Monday, October 05, 2015

Broken records

The long legal tussle between artist Stephen Bambury and art dealer Andrew Jensen has run its course. It's been an important case. It asked the court to consider the relationship between artists and dealers that are usually (given that there are few solid contractual agreements) conducted in a pretty fluid state. The way art is bought and sold in New Zealand can be complex with closely negotiated deals on prices, time payment, part-payments, packaging of works, exchanges, etc etc. Given that throughout their professional education artists learn diddly squat about how to run even the smallest business, it's not surprising that many artists end up with incomplete records and a sketchy idea of what’s in their various dealers' stock rooms or indeed who ends up owning their work.

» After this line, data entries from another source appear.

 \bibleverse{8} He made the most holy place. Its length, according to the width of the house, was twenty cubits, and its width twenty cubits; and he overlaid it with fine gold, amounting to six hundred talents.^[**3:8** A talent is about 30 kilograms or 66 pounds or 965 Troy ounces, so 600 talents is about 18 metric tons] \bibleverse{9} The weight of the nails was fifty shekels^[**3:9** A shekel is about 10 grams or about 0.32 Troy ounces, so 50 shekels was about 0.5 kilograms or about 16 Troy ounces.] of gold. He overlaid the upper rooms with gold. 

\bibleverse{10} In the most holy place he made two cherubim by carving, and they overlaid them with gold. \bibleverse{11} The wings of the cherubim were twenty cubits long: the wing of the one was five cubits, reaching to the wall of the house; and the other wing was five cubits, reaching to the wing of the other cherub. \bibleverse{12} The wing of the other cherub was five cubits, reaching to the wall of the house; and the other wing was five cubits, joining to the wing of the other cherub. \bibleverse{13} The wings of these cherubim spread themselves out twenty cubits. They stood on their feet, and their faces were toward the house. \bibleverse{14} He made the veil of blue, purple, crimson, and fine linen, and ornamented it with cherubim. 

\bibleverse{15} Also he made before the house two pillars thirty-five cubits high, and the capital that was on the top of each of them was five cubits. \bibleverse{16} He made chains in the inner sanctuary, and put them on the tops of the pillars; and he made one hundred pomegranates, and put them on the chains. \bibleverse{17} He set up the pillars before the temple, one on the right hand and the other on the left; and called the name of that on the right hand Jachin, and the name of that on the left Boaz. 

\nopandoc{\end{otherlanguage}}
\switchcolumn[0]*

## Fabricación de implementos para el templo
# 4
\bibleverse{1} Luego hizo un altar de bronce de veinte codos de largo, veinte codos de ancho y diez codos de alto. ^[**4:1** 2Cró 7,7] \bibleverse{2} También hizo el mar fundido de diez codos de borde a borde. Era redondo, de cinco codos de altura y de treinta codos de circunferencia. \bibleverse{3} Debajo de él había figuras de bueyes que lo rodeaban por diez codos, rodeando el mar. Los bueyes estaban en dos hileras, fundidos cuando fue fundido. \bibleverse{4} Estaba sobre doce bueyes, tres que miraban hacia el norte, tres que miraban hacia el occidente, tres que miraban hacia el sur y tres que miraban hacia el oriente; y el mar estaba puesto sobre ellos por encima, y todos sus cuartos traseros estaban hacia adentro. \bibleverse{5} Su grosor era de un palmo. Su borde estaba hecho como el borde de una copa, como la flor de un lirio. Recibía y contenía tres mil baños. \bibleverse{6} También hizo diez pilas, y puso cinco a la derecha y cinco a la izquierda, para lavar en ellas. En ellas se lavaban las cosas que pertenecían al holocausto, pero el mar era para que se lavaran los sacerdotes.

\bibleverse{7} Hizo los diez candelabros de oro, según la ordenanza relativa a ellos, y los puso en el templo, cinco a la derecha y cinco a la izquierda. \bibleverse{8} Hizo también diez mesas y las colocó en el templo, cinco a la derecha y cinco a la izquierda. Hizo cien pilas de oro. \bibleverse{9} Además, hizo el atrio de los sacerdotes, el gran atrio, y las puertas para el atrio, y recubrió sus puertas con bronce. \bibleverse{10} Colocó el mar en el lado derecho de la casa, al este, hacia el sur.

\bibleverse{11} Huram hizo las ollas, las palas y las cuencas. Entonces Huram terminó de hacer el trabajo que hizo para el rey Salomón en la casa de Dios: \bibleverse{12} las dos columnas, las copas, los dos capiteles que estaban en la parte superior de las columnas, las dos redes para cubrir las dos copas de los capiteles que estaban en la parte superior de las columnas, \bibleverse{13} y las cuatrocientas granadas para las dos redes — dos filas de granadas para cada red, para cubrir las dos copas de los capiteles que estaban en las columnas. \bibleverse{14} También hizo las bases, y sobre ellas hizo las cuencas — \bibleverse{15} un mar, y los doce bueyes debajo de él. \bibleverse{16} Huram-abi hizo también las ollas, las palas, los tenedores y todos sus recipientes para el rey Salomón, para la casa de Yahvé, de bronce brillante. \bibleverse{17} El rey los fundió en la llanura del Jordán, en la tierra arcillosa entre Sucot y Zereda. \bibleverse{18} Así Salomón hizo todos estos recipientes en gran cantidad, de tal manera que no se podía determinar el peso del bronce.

This is the context in which Bambury questioned missing payments on sales made by Jensen’s gallery and Jensen, in the way of these things, counter-sued. Now the High Court has found in favour of the artist, awarding him over $100,000 plus interest accumulated over the years the complaint has been in dispute. Jensen’s counter-claims were put aside. Of course all this started with Jensen and Bambury working together very closely. Jensen was a believer in Bambury and Bambury a strong supporter of Jensen’s gallery with both benefiting. Unfortunately such friendships can also lead to the business practices associated with them being looser than usual. Dealings can get muddled via undocumented oral agreements, payments being used to offset other expenses, trade-ins and so forth.

Indeed the court found the Bambury-Jensen relationship to be so closely intertwined that the judge regarded it to be more like a partnership than a business relationship between two separate companies. As a result issues of trust were seen as less critical than they might be in business to business relationships. This maybe why some of Bambury’s more complex claims were dismissed. So, a much reduced pay-out based on the initial claim of around $700,000, but still significant. It will no doubt reverberate through the dealer gallery system and should be a wake-up call to artists look carefully at their own responsibility to keep track of their work and the money it brings them.